A long, straight, empty path.
When to my left, I became vaguely aware of a taxi pulling up alongside the road. It overtook me and dropped a man off about 50 yards ahead of me.
A man of business. A businessman.
I knew this because he has a dark suit, a briefcase and a black umbrella. I half expected him to have a bowler hat too, but he didn’t. He also had a face that was actually made of the kind of arrogance that could sink a hovercraft.
As soon as he got out of the cab he looked back down the road at me: The massive, luminous, sweating man, covered in tattoos and wearing a vest.
He stared at me, as I continued jogging towards a point approximately 30 yards to the north. A fixed point, unerring, where my long, straight empty path crossed the road he was now being dropped off into.
I saw him instantly break into a kind of bizarre speedwalk that made him look like an odd, spindly puppet being furiously finger-f*cked by a drunken pervert.
To my amazement, he was heading straight for Point X like some kind of irrelevant fat baby in a grown-up’s suit, he was racing me to that point of ultimate conversion where the paths of our destiny crossed.
He was racing me.
Or more to the point, he was trying to time it so that we came together in one of those little pavement anecdotes of utter f*ckpest that come to be when two people suddenly and accidentally try to inhabit the same exact space.
Even more bizarre was the aggressive, cockerelesque strutdance he did to propel himself into position, presumably in order to win this tiny irrelevant battle by seeing me stop, slow down or veer around him like some kind of submissive, high-visibility f*ckmoon orbiting an arrogant tw@tplanet.

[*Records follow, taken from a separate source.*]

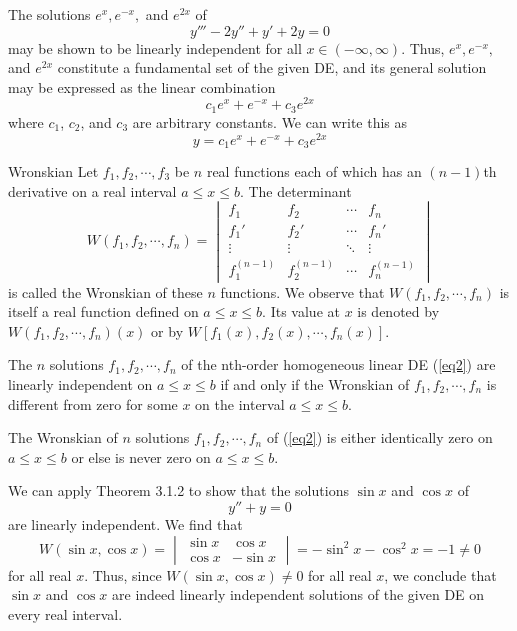 \begin{example}{}{}
    The solutions $e^x, e^{-x},$ and $e^{2x}$ of \[
        y''' - 2y'' + y' + 2y = 0
    \] may be shown to be linearly independent for all $x \in (-\infty, \infty)$. Thus, $e^x, e^{-x},$ and $e^{2x}$ constitute a fundamental set of the given DE, and its general solution may be expressed as the linear combination \[
        c_1e^x + e^{-x} + c_3e^{2x}
    \] where $c_1$, $c_2$, and $c_3$ are arbitrary constants. We can write this as \[
        y = c_1e^x + e^{-x} + c_3e^{2x}
    \]
\end{example}

\begin{definition}{Wronskian}{}
    Let $f_1, f_2, \cdots, f_3$ be $n$ real functions each of which has an $(n-1)$th derivative on a real interval $a \le x \le b$. The determinant \[
        W(f_1, f_2, \cdots, f_n) = 
        \begin{vmatrix} 
            f_1 & f_2 & \cdots & f_n \\
            f_1' & f_2' & \cdots & f_n' \\
            \vdots & \vdots & \ddots & \vdots \\
            f_1^{(n-1)} & f_2^{(n-1)} & \cdots & f_n^{(n-1)}
        \end{vmatrix}
    \] is called the Wronskian of these $n$ functions. We observe that $W(f_1, f_2, \cdots, f_n)$ is itself a real function defined on $a \le x \le b$. Its value at $x$ is denoted by  $W(f_1, f_2, \cdots, f_n)(x)$ or by $W[ f_1(x), f_2(x), \cdots, f_n(x) ]$.
\end{definition}

\begin{theorem}{}{}
    The $n$ solutions $f_1, f_2, \cdots, f_n$ of the nth-order homogeneous linear DE (\ref{eq2}) are linearly independent on $a \le x \le b$ if and only if the Wronskian of $f_1, f_2, \cdots, f_n$ is different from zero for some $x$ on the interval $a \le x \le b$.
\end{theorem}

\begin{theorem}{}{}
    The Wronskian of $n$ solutions $f_1, f_2, \cdots, f_n$ of (\ref{eq2}) is either identically zero on $a \le x \le b$ or else is never zero on $a \le x \le b$.
\end{theorem}

\begin{example}{}{}
    We can apply Theorem 3.1.2 to show that the solutions $\sin x$ and $\cos x$ of \[
        y'' + y = 0
    \] are linearly independent. We find that \[
        W(\sin x, \cos x) = 
        \begin{vmatrix}
            \sin x & \cos x \\
            \cos x & -\sin x
        \end{vmatrix} 
        = -\sin^2x - \cos^2x = -1 \neq 0
    \] for all real $x$. Thus, since $W(\sin x, \cos x) \neq 0$ for all real $x$, we conclude that $\sin x$ and $\cos x$ are indeed linearly independent solutions of the given DE on every real interval.
\end{example}


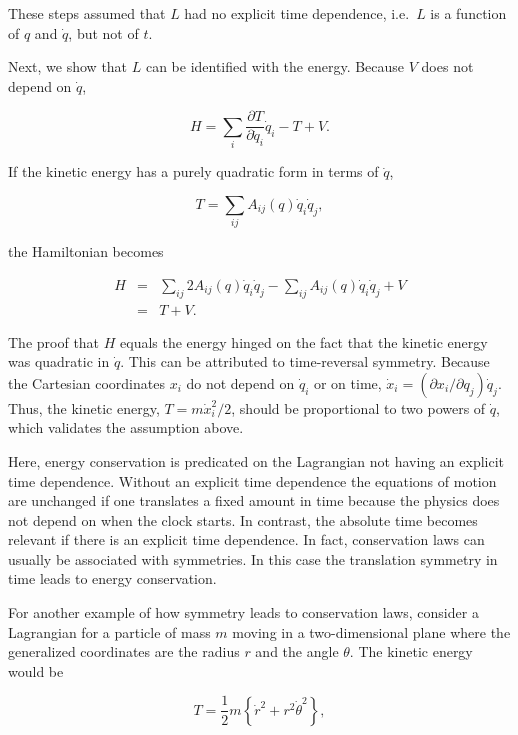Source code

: \documentclass[%
oneside,                 %
final,                   %
10pt]{article}
\begin{document}
These steps assumed that $L$ had no explicit time dependence, i.e.~$L$
is a function of $q$ and $\dot{q}$, but not of $t$.

Next, we show that $L$ can be identified with the energy. Because $V$ does not depend on $\dot{q}$,

\begin{equation}
H=\sum_i\frac{\partial T}{\partial\dot{q}_i}\dot{q}_i-T+V.
\end{equation}

If the kinetic energy has a purely quadratic form in terms of $\dot{q}$,

\begin{equation}
T=\sum_{ij}A_{ij}(q)\dot{q}_i\dot{q}_j,
\end{equation}

the Hamiltonian becomes

\begin{eqnarray}
H&=&\sum_{ij}2A_{ij}(q)\dot{q}_i\dot{q}_j-\sum_{ij}A_{ij}(q)\dot{q}_i\dot{q}_j+V\\
\nonumber
&=&T+V.
\end{eqnarray}

The proof that $H$ equals the energy hinged on the fact that the
kinetic energy was quadratic in $\dot{q}$. This can be attributed to
time-reversal symmetry. Because the Cartesian coordinates $x_i$ do not
depend on $\dot{q}_i$ or on time, $\dot{x}_i=(\partial x_i/\partial
q_j)\dot{q}_j$. Thus, the kinetic energy, $T=m\dot{x}_i^2/2$, should
be proportional to two powers of $\dot{q}$, which validates the
assumption above.

Here, energy conservation is predicated on the Lagrangian not having
an explicit time dependence. Without an explicit time dependence the
equations of motion are unchanged if one translates a fixed amount in
time because the physics does not depend on when the clock starts. In
contrast, the absolute time becomes relevant if there is an explicit
time dependence. In fact, conservation laws can usually be associated
with symmetries. In this case the translation symmetry in time leads
to energy conservation.

For another example of how symmetry leads to conservation laws,
consider a Lagrangian for a particle of mass $m$ moving in a
two-dimensional plane where the generalized coordinates are the radius
$r$ and the angle $\theta$. The kinetic energy would be

\begin{equation}
T=\frac{1}{2}m\left\{\dot{r}^2+r^2\dot{\theta}^2\right\},
\end{equation}
\end{document}
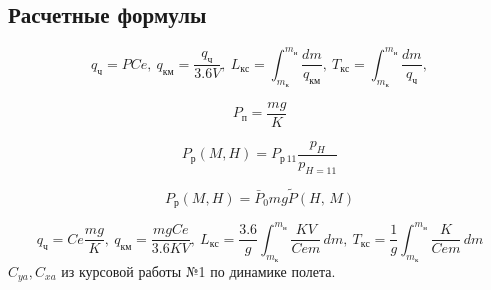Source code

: \subsection{Расчетные формулы} 
\begin{equation}
\label{eq:L_T_integral}
q_{ч}=P Ce, \: q_{км}=\frac{q_{ч}}{3.6 V}, \: L_{кс}= \int_{m_к}^{m_н} \frac{dm}{q_{км}},\: T_{кс}= \int_{m_к}^{m_н} \frac{dm}{q_{ч}},
\end{equation}

\begin{equation}
\label{eq:P_potr}
P_п = \frac{mg}{K} 
\end{equation}



\begin{equation}
    P_р(M, H)= P_{р\, 11} \frac{p_H}{p_{H=11}}
\end{equation}

\begin{equation}
    P_р(M, H) = \bar{P}_0 m g \tilde{P}(H,\, M) 
\end{equation}

\[ 
q_ч = Ce \frac{mg}{K}, \: q_{км} = \frac{mg Ce}{3.6KV}, \: L_{кс}= \frac{3.6}{g}\int_{m_к}^{m_н} \frac{KV}{Ce m}
\, dm, \: T_{кс}= \frac{1}{g} \int_{m_к}^{m_н} \frac{K}{Ce m}\, dm
\]
$C_{ya}, C_{xa}$ из курсовой работы №1 по динамике полета.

This was his moment and he was throwing down the gauntlet hard. His glowering bastard of a face locking onto me like a big desperate mental.
I didn’t even look up.
I ran on, entirely ignorant of his existence and ran directly through him.
His businessy face bounced firmly off of my chest as I proceeded through him like a freight train smashing through a particularly limp scarecrow. I could almost sense the regret as those last few seconds panned out and he realised he was deliberately in front of 18 and-a-half stones of heavily tattooed bastard.
The umbrella went first, thrown forwards in some kind of unusual panic-based reaction. The briefcase simply released in shock as he landed on his suity anus on the grass at the side of the path, like a small, irrelevant, suited dogsh!t.
I ran on, entirely unaffected.
I didn’t look back, I have no idea what, if anything, he said, as I was listening to Rage Against the Machine really loudly under my bobble hat.
But as I ran on through the pain and on into the cold winter night… I smiled.